Elle regrette qu’en son temps, les tenues modernes, bien plus adaptées à la pratique sportive, n’aient pas existé.

« She hailed the modern and sensitble sport clothes for young people wich came into vogue in her old age. » [115]

Le machisme ambiant, le fait de ne pas être reconnue en tant que sportive mais d’être regardée uniquement comme « un objet de désir » de la part d’hommes qui venaient assister à des exhibitions/compétitions uniquement pour se « rincer l’œil » fut probablement pour elle, l’un des points noirs de sa carrière. Elle semble même penser que c’est cette absence totale de respect pour le travail et l’engagement physique dont elle et ses adversaires firent preuve qui est à l’origine de certaines de ses chutes. Selon elle, sa chute lors des 6 jours de New-York en février 1889 a été provoquée volontairement par un homme qui désapprouvait qu’une femme puisse faire du bicycle.

« Male chauvinism was also a great handicap. To judge the extent to wich some men would go, a male spectator during a six day bicycle race at Madison Square Garden, thrust his cane between the spokes of her wheel causing a nasty spill. » [116]

Entre 1895 et 1897, elle rencontre à deux reprises le cousin d’Isaac, Théodore Roosevelt futur président des États Unis. Durant cette période, Théodore Roosevelt n’est pas encore un homme politique célèbre, et il exerce la fonction de Directeur de la Préfecture de Police de New-York. [117]
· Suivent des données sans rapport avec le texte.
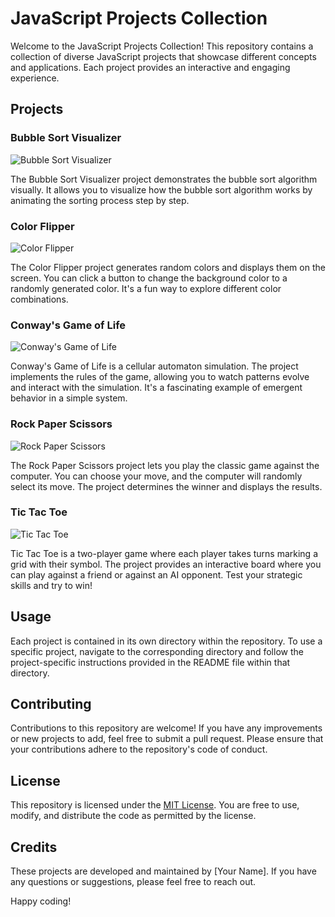 # JavaScript Projects Collection

Welcome to the JavaScript Projects Collection! This repository contains a collection of diverse JavaScript projects that showcase different concepts and applications. Each project provides an interactive and engaging experience.

## Projects

### Bubble Sort Visualizer
![Bubble Sort Visualizer](images/bubble-sort-visualizer.png)

The Bubble Sort Visualizer project demonstrates the bubble sort algorithm visually. It allows you to visualize how the bubble sort algorithm works by animating the sorting process step by step.

### Color Flipper
![Color Flipper](images/color-flipper.png)

The Color Flipper project generates random colors and displays them on the screen. You can click a button to change the background color to a randomly generated color. It's a fun way to explore different color combinations.

### Conway's Game of Life
![Conway's Game of Life](images/game-of-life.png)

Conway's Game of Life is a cellular automaton simulation. The project implements the rules of the game, allowing you to watch patterns evolve and interact with the simulation. It's a fascinating example of emergent behavior in a simple system.

### Rock Paper Scissors
![Rock Paper Scissors](images/rock-paper-scissors.png)

The Rock Paper Scissors project lets you play the classic game against the computer. You can choose your move, and the computer will randomly select its move. The project determines the winner and displays the results.

### Tic Tac Toe
![Tic Tac Toe](images/tic-tac-toe.png)

Tic Tac Toe is a two-player game where each player takes turns marking a grid with their symbol. The project provides an interactive board where you can play against a friend or against an AI opponent. Test your strategic skills and try to win!

## Usage
Each project is contained in its own directory within the repository. To use a specific project, navigate to the corresponding directory and follow the project-specific instructions provided in the README file within that directory.

## Contributing
Contributions to this repository are welcome! If you have any improvements or new projects to add, feel free to submit a pull request. Please ensure that your contributions adhere to the repository's code of conduct.

## License
This repository is licensed under the [MIT License](LICENSE). You are free to use, modify, and distribute the code as permitted by the license.

## Credits
These projects are developed and maintained by [Your Name]. If you have any questions or suggestions, please feel free to reach out.

Happy coding!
Après la mort d’Isaac survenue en 1912, Caroline continua à vivre seule dans son modeste cottage de Lexington Avenue où elle consacre son temps à la couture, au jardinage et à la cuisine. Durant les dernières années de sa vie, elle ne sort plus beaucoup de chez elle car elle éprouve quelques difficultés à se déplacer.

C’est à son domicile, que Caroline décède brutalement le 2 juin 1935 à l’age de 76 ans.

A ses obsèques, on retrouve son fils Claude L. Roosevelt, sa petite fille Miss Doris L Roosevelt, ainsi que ses trois sœurs et son frère Franck Kiner.

Caroline et Elsa ne sont pas seulement deux vies qui se succèdent, elles constituent également les deux faces profondément opposées d’une seule et même personne.

Caroline, douce, discrète, s’occupant de sa maison et de son fils unique représente l’image parfaite de la femme au foyer. Mariée, aspirant à la tranquillité, elle pourrait même sembler soumise et effacée. Pourtant cette femme qui se complut dans l’anonymat pendant quarante cinq ans avait comme toutes les pionnières un caractère bien trempé. Mais cela c’était avant. C’était dans sa jeunesse. Quand elle s’appelait Elsa…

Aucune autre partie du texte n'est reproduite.